* [Dataset entries]:
──────────
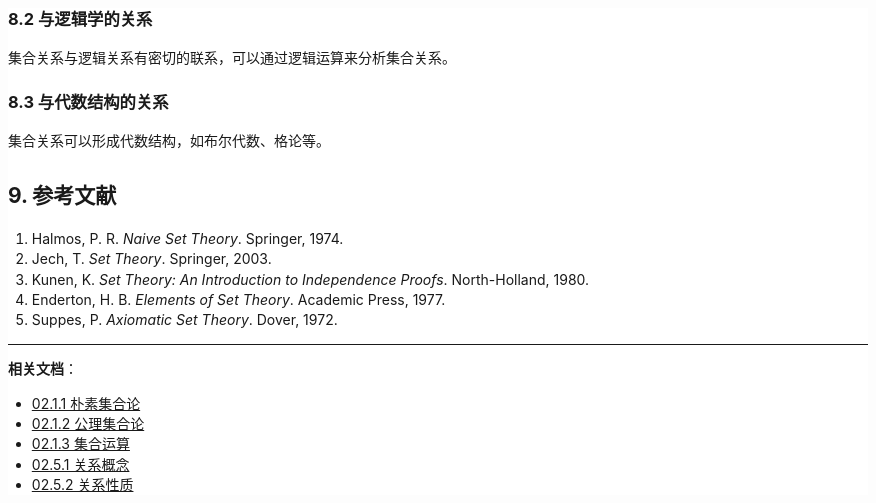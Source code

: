 ### 8.2 与逻辑学的关系

集合关系与逻辑关系有密切的联系，可以通过逻辑运算来分析集合关系。

### 8.3 与代数结构的关系

集合关系可以形成代数结构，如布尔代数、格论等。

## 9. 参考文献

1. Halmos, P. R. *Naive Set Theory*. Springer, 1974.
2. Jech, T. *Set Theory*. Springer, 2003.
3. Kunen, K. *Set Theory: An Introduction to Independence Proofs*. North-Holland, 1980.
4. Enderton, H. B. *Elements of Set Theory*. Academic Press, 1977.
5. Suppes, P. *Axiomatic Set Theory*. Dover, 1972.

---

**相关文档**：

- [02.1.1 朴素集合论](../02.1.1_朴素集合论.md)
- [02.1.2 公理集合论](../02.1.2_公理集合论.md)
- [02.1.3 集合运算](../02.1.3_集合运算.md)
- [02.5.1 关系概念](../../02_Mathematical_Foundation/02.5.1_关系概念.md)
- [02.5.2 关系性质](../../02_Mathematical_Foundation/02.5.2_关系性质.md)
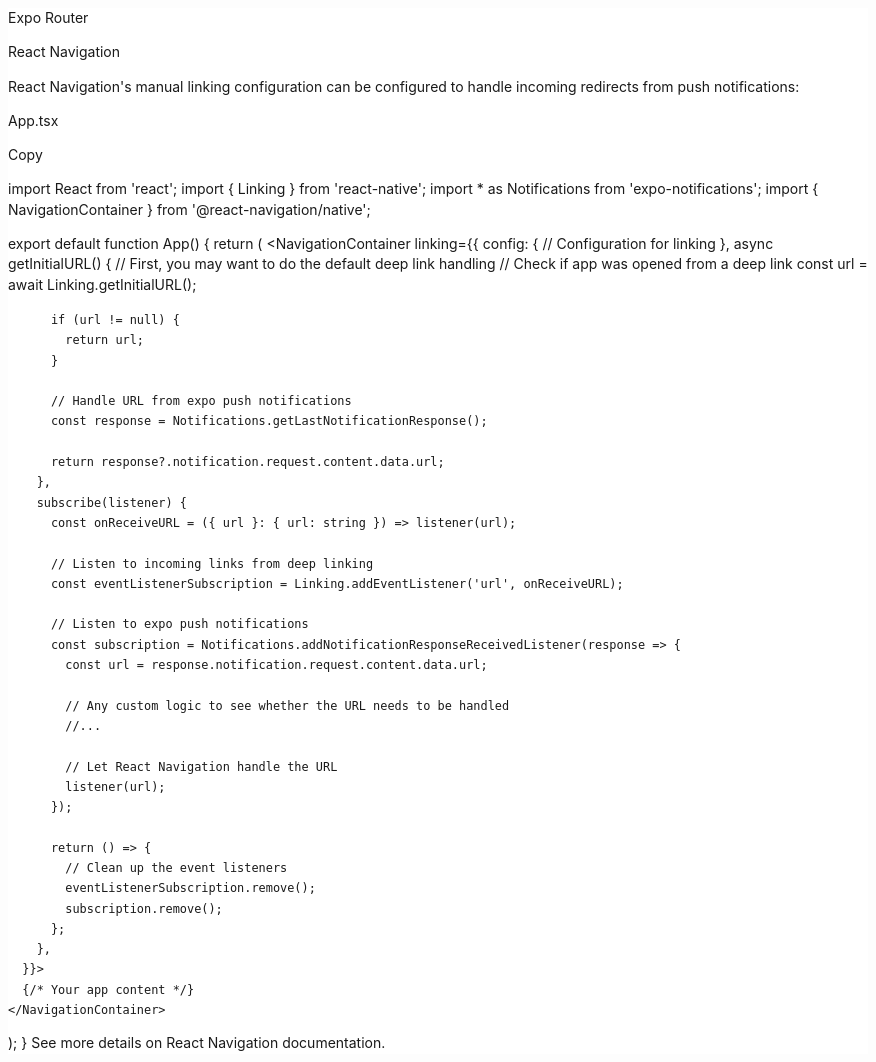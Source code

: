 
Expo Router


React Navigation

React Navigation's manual linking configuration can be configured to handle incoming redirects from push notifications:

App.tsx

Copy


import React from 'react';
import { Linking } from 'react-native';
import * as Notifications from 'expo-notifications';
import { NavigationContainer } from '@react-navigation/native';

export default function App() {
  return (
    <NavigationContainer
      linking={{
        config: {
          // Configuration for linking
        },
        async getInitialURL() {
          // First, you may want to do the default deep link handling
          // Check if app was opened from a deep link
          const url = await Linking.getInitialURL();

          if (url != null) {
            return url;
          }

          // Handle URL from expo push notifications
          const response = Notifications.getLastNotificationResponse();

          return response?.notification.request.content.data.url;
        },
        subscribe(listener) {
          const onReceiveURL = ({ url }: { url: string }) => listener(url);

          // Listen to incoming links from deep linking
          const eventListenerSubscription = Linking.addEventListener('url', onReceiveURL);

          // Listen to expo push notifications
          const subscription = Notifications.addNotificationResponseReceivedListener(response => {
            const url = response.notification.request.content.data.url;

            // Any custom logic to see whether the URL needs to be handled
            //...

            // Let React Navigation handle the URL
            listener(url);
          });

          return () => {
            // Clean up the event listeners
            eventListenerSubscription.remove();
            subscription.remove();
          };
        },
      }}>
      {/* Your app content */}
    </NavigationContainer>
  );
}
See more details on React Navigation documentation.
──────────
* [Aim of the task]: Repeat only the lines from the one holding "export default function" through the last line of the data.

* [The completed task]:
export default function App() {
  return (
    <NavigationContainer
      linking={{
        config: {
          // Configuration for linking
        },
        async getInitialURL() {
          // First, you may want to do the default deep link handling
          // Check if app was opened from a deep link
          const url = await Linking.getInitialURL();

          if (url != null) {
            return url;
          }

          // Handle URL from expo push notifications
          const response = Notifications.getLastNotificationResponse();

          return response?.notification.request.content.data.url;
        },
        subscribe(listener) {
          const onReceiveURL = ({ url }: { url: string }) => listener(url);

          // Listen to incoming links from deep linking
          const eventListenerSubscription = Linking.addEventListener('url', onReceiveURL);

          // Listen to expo push notifications
          const subscription = Notifications.addNotificationResponseReceivedListener(response => {
            const url = response.notification.request.content.data.url;

            // Any custom logic to see whether the URL needs to be handled
            //...

            // Let React Navigation handle the URL
            listener(url);
          });

          return () => {
            // Clean up the event listeners
            eventListenerSubscription.remove();
            subscription.remove();
          };
        },
      }}>
      {/* Your app content */}
    </NavigationContainer>
  );
}
See more details on React Navigation documentation.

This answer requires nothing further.